= EXERCISE BRIEF =
"comercial" is the word to look for; copy each line of the listing where it occurs.

= EXERCISE MATERIAL =
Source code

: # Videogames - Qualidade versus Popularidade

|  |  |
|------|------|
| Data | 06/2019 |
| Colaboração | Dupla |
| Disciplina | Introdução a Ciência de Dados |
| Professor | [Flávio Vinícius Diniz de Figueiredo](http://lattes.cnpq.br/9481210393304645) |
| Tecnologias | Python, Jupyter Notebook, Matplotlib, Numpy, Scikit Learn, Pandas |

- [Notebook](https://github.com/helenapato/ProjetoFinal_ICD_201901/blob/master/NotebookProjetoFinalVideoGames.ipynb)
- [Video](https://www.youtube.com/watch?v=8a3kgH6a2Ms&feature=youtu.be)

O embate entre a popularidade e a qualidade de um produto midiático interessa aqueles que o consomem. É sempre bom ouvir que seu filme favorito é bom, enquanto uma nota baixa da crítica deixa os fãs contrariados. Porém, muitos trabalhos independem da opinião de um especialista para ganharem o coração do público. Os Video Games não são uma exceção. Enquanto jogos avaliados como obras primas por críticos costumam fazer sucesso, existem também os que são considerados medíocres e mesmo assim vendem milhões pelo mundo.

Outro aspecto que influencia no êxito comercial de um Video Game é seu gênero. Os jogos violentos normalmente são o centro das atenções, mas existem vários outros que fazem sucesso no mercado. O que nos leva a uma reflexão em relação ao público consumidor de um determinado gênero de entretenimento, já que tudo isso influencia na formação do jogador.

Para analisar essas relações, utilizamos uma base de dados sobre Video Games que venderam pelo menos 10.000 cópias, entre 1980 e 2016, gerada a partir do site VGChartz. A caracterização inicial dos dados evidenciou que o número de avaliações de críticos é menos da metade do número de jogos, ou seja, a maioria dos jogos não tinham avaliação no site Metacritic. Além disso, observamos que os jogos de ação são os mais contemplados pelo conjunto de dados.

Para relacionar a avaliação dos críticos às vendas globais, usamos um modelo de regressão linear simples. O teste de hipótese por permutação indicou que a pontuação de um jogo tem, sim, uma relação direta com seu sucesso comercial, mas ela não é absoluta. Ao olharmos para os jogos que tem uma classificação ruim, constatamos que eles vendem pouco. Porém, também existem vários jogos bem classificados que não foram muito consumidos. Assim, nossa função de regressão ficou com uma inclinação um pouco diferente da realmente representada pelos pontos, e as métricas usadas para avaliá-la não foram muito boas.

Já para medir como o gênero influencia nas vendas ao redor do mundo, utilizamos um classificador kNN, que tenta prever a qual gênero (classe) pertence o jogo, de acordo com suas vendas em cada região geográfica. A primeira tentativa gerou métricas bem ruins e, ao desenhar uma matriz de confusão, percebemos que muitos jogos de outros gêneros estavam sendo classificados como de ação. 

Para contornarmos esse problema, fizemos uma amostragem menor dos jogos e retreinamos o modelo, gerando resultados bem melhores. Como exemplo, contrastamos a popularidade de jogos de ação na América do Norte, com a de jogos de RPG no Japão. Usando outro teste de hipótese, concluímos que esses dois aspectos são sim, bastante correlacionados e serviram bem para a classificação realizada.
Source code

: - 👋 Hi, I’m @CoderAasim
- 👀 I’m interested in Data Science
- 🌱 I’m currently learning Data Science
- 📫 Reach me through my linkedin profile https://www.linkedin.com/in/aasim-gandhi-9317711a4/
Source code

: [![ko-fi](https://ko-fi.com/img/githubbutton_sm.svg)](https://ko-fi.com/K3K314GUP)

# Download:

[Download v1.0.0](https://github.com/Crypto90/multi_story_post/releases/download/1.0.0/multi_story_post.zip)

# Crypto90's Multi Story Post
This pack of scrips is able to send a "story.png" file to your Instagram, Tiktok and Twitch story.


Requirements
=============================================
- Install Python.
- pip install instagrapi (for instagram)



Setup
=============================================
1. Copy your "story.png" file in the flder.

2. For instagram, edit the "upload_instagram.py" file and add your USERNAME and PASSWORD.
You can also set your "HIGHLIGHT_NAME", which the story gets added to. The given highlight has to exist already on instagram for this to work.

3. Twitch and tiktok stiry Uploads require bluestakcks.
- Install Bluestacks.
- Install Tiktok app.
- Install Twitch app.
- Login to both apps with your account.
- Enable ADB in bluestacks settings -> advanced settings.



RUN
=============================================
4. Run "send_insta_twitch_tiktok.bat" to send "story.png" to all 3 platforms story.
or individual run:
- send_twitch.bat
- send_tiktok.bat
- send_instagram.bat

= ANSWER AREA =
Outro aspecto que influencia no êxito comercial de um Video Game é seu gênero. Os jogos violentos normalmente são o centro das atenções, mas existem vários outros que fazem sucesso no mercado. O que nos leva a uma reflexão em relação ao público consumidor de um determinado gênero de entretenimento, já que tudo isso influencia na formação do jogador.
Para relacionar a avaliação dos críticos às vendas globais, usamos um modelo de regressão linear simples. O teste de hipótese por permutação indicou que a pontuação de um jogo tem, sim, uma relação direta com seu sucesso comercial, mas ela não é absoluta. Ao olharmos para os jogos que tem uma classificação ruim, constatamos que eles vendem pouco. Porém, também existem vários jogos bem classificados que não foram muito consumidos. Assim, nossa função de regressão ficou com uma inclinação um pouco diferente da realmente representada pelos pontos, e as métricas usadas para avaliá-la não foram muito boas.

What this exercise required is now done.